First, I would leave the next morning (as soon as AAA fixed my car battery). And I knew how I’d end any book I would eventually write about grief and my father: with that scene of Dad in the snow, the fog, the trees. I wouldn’t know for another seven years that that book would not be the essay collection I planned, but a more traditional narrative memoir—built from essays, including the one I was working on that week, which I finished over the next few months, back at home.

It would be incorrect to say I never needed more solo writing time. But I got lucky. My husband and both sons began spending a full week camping each July, and another four days on a scout trip each fall. In between, the soundtrack of my regular life fueled me. I found that what I had created for my own home writing environment was enough. And that staring out the window, taking walks, and some days not writing—but thinking deeply about the story and about what I may be avoiding writing about—can also push the work.

Finally, in 2016, I created a do-it-yourself retreat of my own, to kickstart my memoir manuscript, which would require that I first pull apart a dozen published essays to see what would survive, map out a chronology, and begin writing all the new material. I took myself to a remote part of far northern Maine in January and settled into a quiet bed-and-breakfast.

For seven days, from just after breakfast was cleared until around 7:00 pm, I worked at their large dining room table. It wasn’t completely quiet. The proprietors walked through or talked quietly nearby. Once in a while, another guest trekked in or out. The doorbell rang a few times. Delivery people came and went.

I broke once each day for lunch, and occasionally for a walk in the snow. I had coffee one day with a friend from my MFA program who lived nearby. I knew it was time to stop each evening when my elder son—now 22—wandered over from his nearby internship. In between, I wrote. The first day, I wrote the closing lines of Starting with Goodbye—about what I saw while looking out the window at that “failed” retreat years before.

Lisa Romeo’s first book is Starting with Goodbye: A Daughter’s Memoir of Love after Loss. Her work is listed in Best American Essays 2016, has been nominated for additional Best American Essay and Pushcart Prizes, and published in the New York Times, O The Oprah Magazine, Longreads, Brevity, Hippocampus, Under the Sun, and in essay anthologies. Lisa teaches with the Bay Path University MFA program, and completed her own MFA degree at Stonecoast (University of Southern Maine). She lives in northern New Jersey with her husband and sons.

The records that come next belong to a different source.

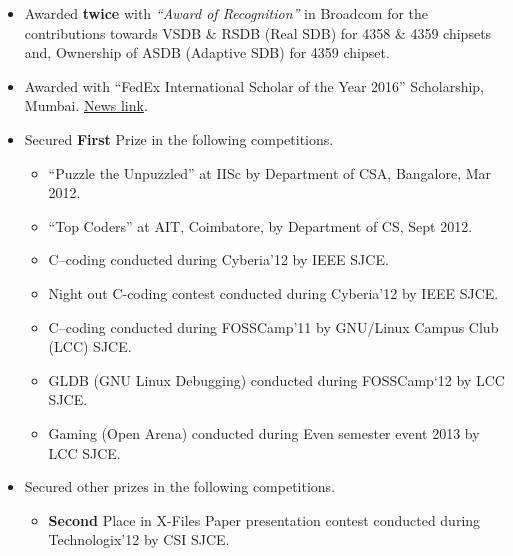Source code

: \documentclass[a4paper, 10pt]{extarticle}
\begin{document}
\begin{large}
\begin{itemize}
    
    \item{Awarded \textbf{twice} with \textit{``Award of Recognition''} in Broadcom for the contributions towards VSDB \& RSDB (Real SDB) for 4358 \& 4359 chipsets and, Ownership of ASDB (Adaptive SDB) for 4359 chipset.}

    
    \item{Awarded with ``FedEx International Scholar of the Year 2016'' Scholarship, Mumbai. \href{https://www.linkedin.com/pulse/bangalore-student-wins-fedex-scholarship-edu-beanz}{News link}.}

    
    \item{Secured \textbf{First} Prize in the following competitions.
        \vspace{-0.2cm}
        \begin{itemize}
            \item{``Puzzle the Unpuzzled'' at IISc by Department of CSA, Bangalore, Mar 2012.}
           
            \item{``Top Coders'' at AIT, Coimbatore, by Department of CS, Sept 2012.}
            
            \item{C--coding conducted during Cyberia'12 by IEEE SJCE.}
            
            \item{Night out C-coding contest conducted during Cyberia'12 by IEEE SJCE.}
                        
            \item{C--coding conducted during FOSSCamp'11 by GNU/Linux Campus Club (LCC) SJCE.}
            
            \item{GLDB (GNU Linux Debugging) conducted during FOSSCamp`12 by LCC SJCE.}
            
            \item{Gaming (Open Arena) conducted during Even semester event 2013 by LCC SJCE.}
        \end{itemize}
    }
       
    \item{Secured other prizes in the following competitions.
        \vspace{-0.2cm}
        \begin{itemize}
            \setlength\itemsep{0.05cm}
            \item{\textbf{Second} Place in X-Files Paper presentation contest conducted during Technologix'12 by CSI SJCE.}
            

\end{itemize}}
\end{itemize}
\end{large}
\end{document}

My First Time is a regular feature in which writers talk about virgin experiences in their writing and publishing careers, ranging from their first rejection to the moment of holding their first published book in their hands.


  1. Fascinating how the method is such a part of the work!

    1. Exactly! The more I think about it, the more I see in the pages the influence of the place/time I wrote something!

  2. I could see myself doing the same thing. I'd want to go out and explore rather than sit inside doing a bunch of work. I like the quiet but get more done when there are things going on around me.

    1. Indeed. Some of us learn to create out own version of "quiet" amid the hub-bub.

  3. The classic, "don't know what you got until it's gone" syndrome. It sounds like you learned a lot on that "disastrous writing retreat." Well done. I enjoyed reading your story.

    1. Thank you, Mary. Yes, that's exactly it! And when we find out, we can adjust!

  4. Thanks for the insight. One message I need to tape to my soul: Stop looking for the right environment and start writing. The story will evolve. (And don't spend so much time on social media.